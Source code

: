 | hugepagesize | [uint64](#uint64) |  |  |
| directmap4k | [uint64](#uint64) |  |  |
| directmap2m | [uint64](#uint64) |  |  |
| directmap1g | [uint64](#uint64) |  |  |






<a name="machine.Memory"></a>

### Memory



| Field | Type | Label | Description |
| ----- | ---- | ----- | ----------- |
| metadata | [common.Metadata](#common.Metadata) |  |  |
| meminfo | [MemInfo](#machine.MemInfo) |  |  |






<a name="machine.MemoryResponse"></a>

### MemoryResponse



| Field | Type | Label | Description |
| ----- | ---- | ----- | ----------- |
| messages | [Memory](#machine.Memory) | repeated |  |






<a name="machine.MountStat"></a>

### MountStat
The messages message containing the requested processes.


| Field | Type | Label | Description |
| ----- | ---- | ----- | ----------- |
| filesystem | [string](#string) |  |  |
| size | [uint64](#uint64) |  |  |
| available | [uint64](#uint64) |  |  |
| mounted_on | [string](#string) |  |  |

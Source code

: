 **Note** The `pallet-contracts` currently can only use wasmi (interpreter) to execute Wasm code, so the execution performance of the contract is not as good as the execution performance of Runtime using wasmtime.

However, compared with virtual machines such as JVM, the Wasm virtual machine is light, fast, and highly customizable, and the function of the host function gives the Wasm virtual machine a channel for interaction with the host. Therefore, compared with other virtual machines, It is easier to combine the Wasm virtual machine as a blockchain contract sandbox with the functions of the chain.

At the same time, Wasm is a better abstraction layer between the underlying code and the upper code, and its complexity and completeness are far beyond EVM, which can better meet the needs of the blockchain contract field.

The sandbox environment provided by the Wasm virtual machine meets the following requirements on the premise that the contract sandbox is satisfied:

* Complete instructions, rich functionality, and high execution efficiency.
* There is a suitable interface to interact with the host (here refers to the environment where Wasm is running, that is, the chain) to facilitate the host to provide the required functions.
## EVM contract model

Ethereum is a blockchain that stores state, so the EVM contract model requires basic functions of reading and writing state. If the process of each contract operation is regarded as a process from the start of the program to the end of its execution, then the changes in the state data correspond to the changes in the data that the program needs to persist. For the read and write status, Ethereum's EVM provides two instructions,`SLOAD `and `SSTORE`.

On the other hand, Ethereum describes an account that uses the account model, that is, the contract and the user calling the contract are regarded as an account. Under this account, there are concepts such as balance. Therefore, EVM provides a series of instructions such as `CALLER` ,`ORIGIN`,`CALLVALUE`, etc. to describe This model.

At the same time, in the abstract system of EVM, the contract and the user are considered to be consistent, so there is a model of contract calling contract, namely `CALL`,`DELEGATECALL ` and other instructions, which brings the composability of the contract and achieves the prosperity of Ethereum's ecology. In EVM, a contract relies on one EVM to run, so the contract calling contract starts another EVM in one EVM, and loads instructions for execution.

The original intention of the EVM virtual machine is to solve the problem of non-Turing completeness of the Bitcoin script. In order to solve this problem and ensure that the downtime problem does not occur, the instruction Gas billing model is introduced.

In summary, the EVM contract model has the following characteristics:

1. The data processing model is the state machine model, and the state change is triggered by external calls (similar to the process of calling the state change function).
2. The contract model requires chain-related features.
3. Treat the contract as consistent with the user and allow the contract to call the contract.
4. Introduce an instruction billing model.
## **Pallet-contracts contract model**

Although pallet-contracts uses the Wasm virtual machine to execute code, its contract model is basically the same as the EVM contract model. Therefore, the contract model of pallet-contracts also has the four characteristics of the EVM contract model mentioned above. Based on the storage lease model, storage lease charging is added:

**WHAT YOU WILL DO**
Lines of the listing above that include the string "billing" should each be copied.

**TASK RESULT**
The original intention of the EVM virtual machine is to solve the problem of non-Turing completeness of the Bitcoin script. In order to solve this problem and ensure that the downtime problem does not occur, the instruction Gas billing model is introduced.
4. Introduce an instruction billing model.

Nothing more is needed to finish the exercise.